Le discernement spirituel est un moyen pour les chrétiens de guider leur existence sous le regard de Dieu.

«Comme Monsieur Jourdain, nous discernons souvent sans le savoir », sourit le père Patrick Goujon, jésuite, ancien directeur d’études au Centre Sèvres, à Paris. Car discerner (du latin discernere, « voir clair, choisir en séparant ») est une faculté humaine. « Spontanément, nous effectuons tous ce travail lorsque les choses sont floues, indécises, incertaines », abonde le père André Fossion, jésuite, professeur au Centre international Lumen Vitæ, à Namur (Belgique). S’agissant de la recherche du vrai, du bien ou du beau, chacun discerne afin de se guider dans l’existence : quelles études choisir ? Quel comportement adopter face à autrui ? Quelles priorités se donner ? Comment travailler, comment consommer de manière responsable ? Le discernement est d’autant plus important dans un monde devenu complexe, qui nous plonge dans la perplexité. « Sans la sagesse du discernement, nous pouvons devenir facilement des marionnettes à la merci des tendances du moment », écrit le pape François, dans Christus vivit (1). Tendu vers l’action, discerner est ainsi un outil de liberté.

Le discernement spirituel fait appel aux mêmes facultés de raison et d’intelligence. Mais, en plus, « il a comme protagoniste l’Esprit reçu au baptême », écrit Enzo Bianchi dans Le Discernement (2) : « Le discernement est la première opération de l’Esprit Saint en nous. » Dès le IIIe siècle, les premiers moines considéraient ainsi le don de discernement comme « le plus utile pour marcher sur les traces du Christ vers le règne de Dieu », relève le fondateur de la communauté monastique de Bose (Italie), qui cite cette sentence anonyme des Pères du désert : « Un ancien dit : le discernement surpasse toutes les vertus (3). »

Dans l’Ancien Testament, le discernement est l’objet de nombreux passages, la traduction grecque utilisant deux verbes : diakrino, « choisir entre », et dokimàzo, « scruter, examiner », explique Enzo Bianchi. Il y est question de distinguer d’une part les « esprits » mauvais – « jalousie » (Nb 5, 14), « prostitution » (Os 4, 12), « torpeur » (Is 29, 10) – et d’autre part l’Esprit du bien qui descend sur Moïse et les prophètes.

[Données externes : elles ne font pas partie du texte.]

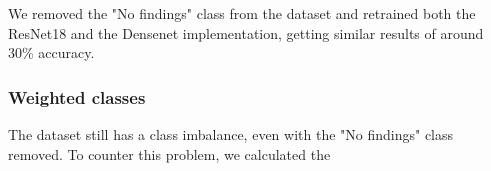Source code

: We removed the "No findings" class from the dataset and retrained both the ResNet18 and the Densenet implementation, getting similar results of around 30\% accuracy.

\subsubsection{Weighted classes}
The dataset still has a class imbalance, even with the "No findings" class removed. To counter this problem, we calculated the 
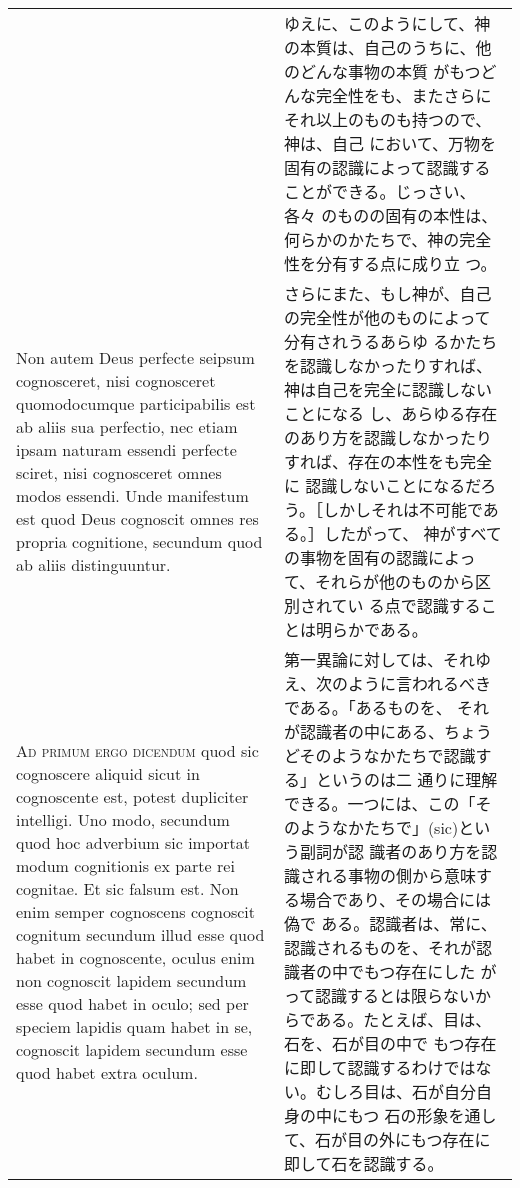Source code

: \documentclass[10pt]{jsarticle} %
\begin{document}
\begin{longtable}{p{21em}p{21em}}
&

ゆえに、このようにして、神の本質は、自己のうちに、他のどんな事物の本質
がもつどんな完全性をも、またさらにそれ以上のものも持つので、神は、自己
において、万物を固有の認識によって認識することができる。じっさい、各々
のものの固有の本性は、何らかのかたちで、神の完全性を分有する点に成り立
つ。


\\


Non autem Deus
perfecte seipsum cognosceret, nisi cognosceret quomodocumque
participabilis est ab aliis sua perfectio, nec etiam ipsam naturam
essendi perfecte sciret, nisi cognosceret omnes modos essendi. Unde
manifestum est quod Deus cognoscit omnes res propria cognitione,
secundum quod ab aliis distinguuntur.


&

さらにまた、もし神が、自己の完全性が他のものによって分有されうるあらゆ
るかたちを認識しなかったりすれば、神は自己を完全に認識しないことになる
し、あらゆる存在のあり方を認識しなかったりすれば、存在の本性をも完全に
認識しないことになるだろう。［しかしそれは不可能である。］したがって、
神がすべての事物を固有の認識によって、それらが他のものから区別されてい
る点で認識することは明らかである。


\\


{\scshape Ad primum ergo dicendum} quod sic cognoscere
aliquid sicut in cognoscente est, potest dupliciter intelligi. Uno modo,
secundum quod hoc adverbium sic importat modum cognitionis ex parte rei
cognitae. Et sic falsum est. Non enim semper cognoscens cognoscit
cognitum secundum illud esse quod habet in cognoscente, oculus enim non
cognoscit lapidem secundum esse quod habet in oculo; sed per speciem
lapidis quam habet in se, cognoscit lapidem secundum esse quod habet
extra oculum. 

& 

第一異論に対しては、それゆえ、次のように言われるべきである。「あるものを、
それが認識者の中にある、ちょうどそのようなかたちで認識する」というのは二
通りに理解できる。一つには、この「そのようなかたちで」(sic)という副詞が認
識者のあり方を認識される事物の側から意味する場合であり、その場合には偽で
ある。認識者は、常に、認識されるものを、それが認識者の中でもつ存在にした
がって認識するとは限らないからである。たとえば、目は、石を、石が目の中で
もつ存在に即して認識するわけではない。むしろ目は、石が自分自身の中にもつ
石の形象を通して、石が目の外にもつ存在に即して石を認識する。


\\




\end{longtable}
\end{document}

Dans le Nouveau Testament, Jésus est celui qui discerne par excellence, à la fois attentif à la réalité et éclairé par la Parole et l’Esprit. Et il reproche précisément à ses contemporains leur manque de discernement : « L’aspect du ciel, vous savez en juger, mais pour les signes des temps, vous n’êtes pas capables » (Mt 16, 3). Le discernement est au centre des Écritures après la mort de Jésus. Les Apôtres discernent pour choisir un nouveau disciple, à propos de la célébration de la Cène, de l’accueil des païens…

Surtout, le « discernement des esprits » préoccupe saint Paul, qui n’a de cesse d’exhorter à « discerner la valeur de toutes choses » (1 Th 5, 19-22) et « quelle est la volonté de Dieu, ce qui est bon et capable de lui plaire » (Ro 12, 2). « Pour Paul, discerner, c’est rechercher la présence de Dieu, résume le père Patrick Goujon. Dans les situations humaines, qu’est-ce qui nous conduit vers Dieu, et donc vers plus de foi, d’espérance, de charité, de justice et de bonté ? »

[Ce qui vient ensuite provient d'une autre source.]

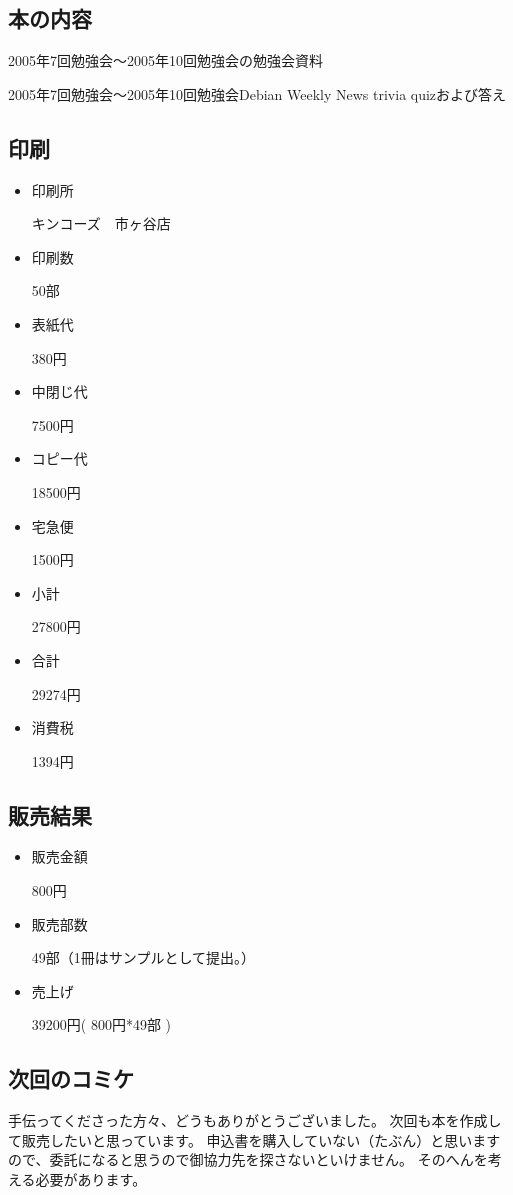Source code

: \documentclass[mingoth,a4paper]{jsarticle}
\begin{document}
\subsection{本の内容}

	2005年7回勉強会〜2005年10回勉強会の勉強会資料

	2005年7回勉強会〜2005年10回勉強会Debian Weekly News trivia quizおよび答え
\subsection{印刷}
\begin{itemize}
 \item 印刷所

		キンコーズ　市ヶ谷店
 \item 印刷数

		50部
 \item 表紙代

		380円
 \item 中閉じ代

		7500円
 \item コピー代

		18500円
 \item 宅急便

		1500円
 \item 小計

		27800円
 \item 合計
	
		29274円
 \item 消費税 

		1394円
\end{itemize}

\subsection{販売結果}
\begin{itemize}
	\item 販売金額 

		800円

	\item 販売部数
 
		49部（1冊はサンプルとして提出。）

	\item 売上げ
 
		39200円( 800円*49部 )
\end{itemize}
\subsection{次回のコミケ}
手伝ってくださった方々、どうもありがとうございました。
次回も本を作成して販売したいと思っています。
申込書を購入していない（たぶん）と思いますので、委託になると思うので御協力先を探さないといけません。
そのへんを考える必要があります。
\end{document}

Au sens spirituel, poursuit le jésuite, le discernement suppose donc « un réel désir de progresser dans une vie à l’image du Christ », et « un acte de foi » : « Croire que Dieu est uni à nous et désire que nous soyons unis à Lui dans la vie ordinaire, que l’Esprit Saint nous a été donné, et que nous sommes capables de reconnaître les traces de son passage. »« Écouter l’Esprit Saint, écrit Enzo Bianchi, écouter la voix de Dieu qui parle dans les cœurs de l’homme, dans la création ainsi que dans les événements historiques, cela demande avant tout de savoir reconnaître cette voix parmi tant d’autres, avec la conscience que la voix de Dieu ne s’impose pas, ne se commande pas, mais suggère et propose, même dans le bruit d’une brise légère (4). »

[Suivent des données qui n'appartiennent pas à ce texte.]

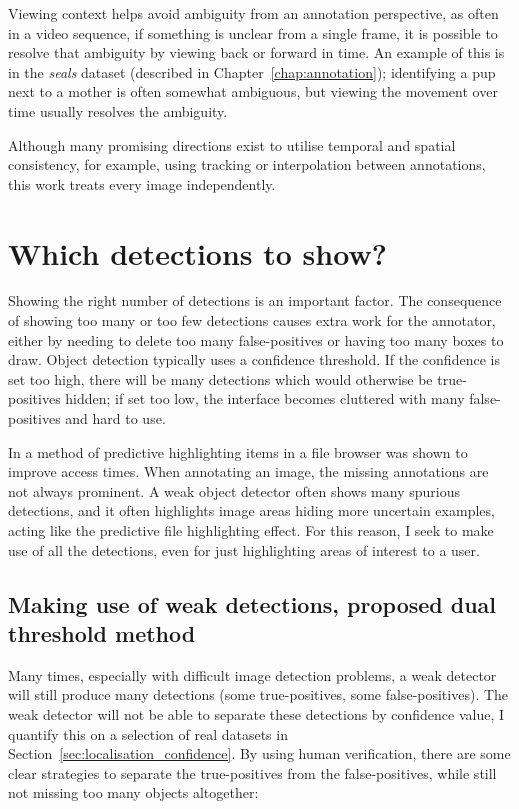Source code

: Viewing context helps avoid ambiguity from an annotation perspective, as often in a video sequence, if something is unclear from a single frame, it is possible to resolve that ambiguity by viewing back or forward in time. An example of this is in the \emph{seals} dataset (described in Chapter~\ref{chap:annotation}); identifying a pup next to a mother is often somewhat ambiguous, but viewing the movement over time usually resolves the ambiguity.

Although many promising directions exist to utilise temporal and spatial consistency, for example, using tracking or interpolation between annotations, this work treats every image independently. 


\section {Which detections to show?}
\label{sec:thresholding}

Showing the right number of detections is an important factor. The consequence of showing too many or too few detections causes extra work for the annotator, either by needing to delete too many false-positives or having too many boxes to draw. Object detection typically uses a confidence threshold. If the confidence is set too high, there will be many detections which would otherwise be true-positives hidden; if set too low, the interface becomes cluttered with many false-positives and hard to use.

In \cite{Fitchett2013} a method of predictive highlighting items in a file browser was shown to improve access times. When annotating an image, the missing annotations are not always prominent. A weak object detector often shows many spurious detections, and it often highlights image areas hiding more uncertain examples, acting like the predictive file highlighting effect. For this reason, I seek to make use of all the detections, even for just highlighting areas of interest to a user. 

\subsection{Making use of weak detections, proposed dual threshold method}

 Many times, especially with difficult image detection problems, a weak detector will still produce many detections (some true-positives, some false-positives). The weak detector will not be able to separate these detections by confidence value, I quantify this on a selection of real datasets in Section~\ref{sec:localisation_confidence}. By using human verification, there are some clear strategies to separate the true-positives from the false-positives, while still not missing too many objects altogether:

Au XVIe siècle, cette tradition du discernement fut enrichie par saint Ignace de Loyola. L’un de ses apports fut de démocratiser la pratique du discernement, au-delà des seuls monastères. « Toutes les questions de la vie peuvent être vécues à la lumière de la foi », explique le père André Fossion, reprenant l’invitation d’Ignace à « trouver Dieu en toutes choses ».

Au cœur de nos vies, il s’agit de rechercher la volonté de Dieu. « Il y aurait toutefois un malentendu à concevoir la volonté de Dieu comme quelque chose de caché, qu’il nous faudrait découvrir », à la manière d’un jeu de piste. « La volonté de Dieu pour nous n’existe pas avant nous, ni sans nous. Le désir de Dieu, c’est que nous ayons la vie en abondance. Ce à quoi il nous invite, c’est à vivre selon l’appel évangélique. Mais la réponse à cet appel est vraiment nôtre. Dieu, en ce sens, ne décide pas à notre place. Le discernement est toujours le fruit d’une coopération libre et familière avec l’Esprit de Dieu qui se joint à notre esprit. Le discernement n’est pas un effacement de soi-même face à la volonté d’un autre. Il est, au contraire, un chemin de libre épanouissement. Discerner mobilise toutes les capacités du sujet : son intelligence, sa volonté et aussi ses goûts. »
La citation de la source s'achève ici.